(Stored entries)
::::::::

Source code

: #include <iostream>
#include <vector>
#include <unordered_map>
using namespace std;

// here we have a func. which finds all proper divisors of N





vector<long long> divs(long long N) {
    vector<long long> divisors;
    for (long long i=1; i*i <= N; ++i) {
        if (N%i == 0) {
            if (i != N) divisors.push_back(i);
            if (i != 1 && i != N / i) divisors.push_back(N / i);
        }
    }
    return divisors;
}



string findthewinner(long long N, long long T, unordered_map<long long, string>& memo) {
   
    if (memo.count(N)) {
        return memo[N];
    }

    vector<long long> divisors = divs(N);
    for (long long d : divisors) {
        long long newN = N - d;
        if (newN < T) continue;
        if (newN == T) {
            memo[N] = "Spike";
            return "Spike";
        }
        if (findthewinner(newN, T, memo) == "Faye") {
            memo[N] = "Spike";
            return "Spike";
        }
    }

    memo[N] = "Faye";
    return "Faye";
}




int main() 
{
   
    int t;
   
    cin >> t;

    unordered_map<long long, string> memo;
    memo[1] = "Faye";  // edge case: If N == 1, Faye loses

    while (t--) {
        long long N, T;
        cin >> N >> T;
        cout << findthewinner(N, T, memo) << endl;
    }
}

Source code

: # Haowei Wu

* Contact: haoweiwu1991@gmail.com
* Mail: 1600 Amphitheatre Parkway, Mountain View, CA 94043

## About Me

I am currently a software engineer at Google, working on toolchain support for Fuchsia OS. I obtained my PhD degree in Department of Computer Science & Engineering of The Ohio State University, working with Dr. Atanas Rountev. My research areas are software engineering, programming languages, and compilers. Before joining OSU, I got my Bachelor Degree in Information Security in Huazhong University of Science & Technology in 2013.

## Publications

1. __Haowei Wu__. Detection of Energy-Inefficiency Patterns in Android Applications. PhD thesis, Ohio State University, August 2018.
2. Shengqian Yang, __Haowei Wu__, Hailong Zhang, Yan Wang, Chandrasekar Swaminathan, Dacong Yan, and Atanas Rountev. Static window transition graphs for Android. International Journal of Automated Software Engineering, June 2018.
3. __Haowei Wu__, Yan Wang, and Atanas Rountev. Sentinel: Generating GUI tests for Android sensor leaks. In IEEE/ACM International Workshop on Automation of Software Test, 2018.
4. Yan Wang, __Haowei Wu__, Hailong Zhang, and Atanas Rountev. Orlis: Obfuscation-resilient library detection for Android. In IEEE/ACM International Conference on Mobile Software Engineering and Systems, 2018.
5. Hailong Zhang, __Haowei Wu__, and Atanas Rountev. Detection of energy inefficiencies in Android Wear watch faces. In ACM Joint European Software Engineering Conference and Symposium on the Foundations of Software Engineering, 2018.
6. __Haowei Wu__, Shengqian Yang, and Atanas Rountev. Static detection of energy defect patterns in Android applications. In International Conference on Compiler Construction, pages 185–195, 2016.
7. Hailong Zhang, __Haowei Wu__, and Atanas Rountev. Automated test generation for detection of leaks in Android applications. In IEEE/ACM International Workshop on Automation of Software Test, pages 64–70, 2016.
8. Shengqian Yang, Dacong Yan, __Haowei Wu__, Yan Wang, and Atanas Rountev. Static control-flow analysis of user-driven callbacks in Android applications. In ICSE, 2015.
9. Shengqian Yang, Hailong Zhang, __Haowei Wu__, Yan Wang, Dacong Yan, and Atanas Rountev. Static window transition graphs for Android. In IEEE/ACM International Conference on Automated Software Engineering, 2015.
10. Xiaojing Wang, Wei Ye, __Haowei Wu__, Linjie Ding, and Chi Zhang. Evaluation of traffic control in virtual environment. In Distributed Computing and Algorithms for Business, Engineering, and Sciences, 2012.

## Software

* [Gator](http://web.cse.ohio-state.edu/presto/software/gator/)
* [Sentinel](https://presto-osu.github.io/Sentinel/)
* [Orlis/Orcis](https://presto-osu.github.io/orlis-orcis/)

::::::::

The required answer is the exact run of lines above starting at the line with "vector<long long> divs(long" and ending at the line with "if (newN < T) continue;", with both ends present.

vector<long long> divs(long long N) {
    vector<long long> divisors;
    for (long long i=1; i*i <= N; ++i) {
        if (N%i == 0) {
            if (i != N) divisors.push_back(i);
            if (i != 1 && i != N / i) divisors.push_back(N / i);
        }
    }
    return divisors;
}



string findthewinner(long long N, long long T, unordered_map<long long, string>& memo) {
   
    if (memo.count(N)) {
        return memo[N];
    }

    vector<long long> divisors = divs(N);
    for (long long d : divisors) {
        long long newN = N - d;
        if (newN < T) continue;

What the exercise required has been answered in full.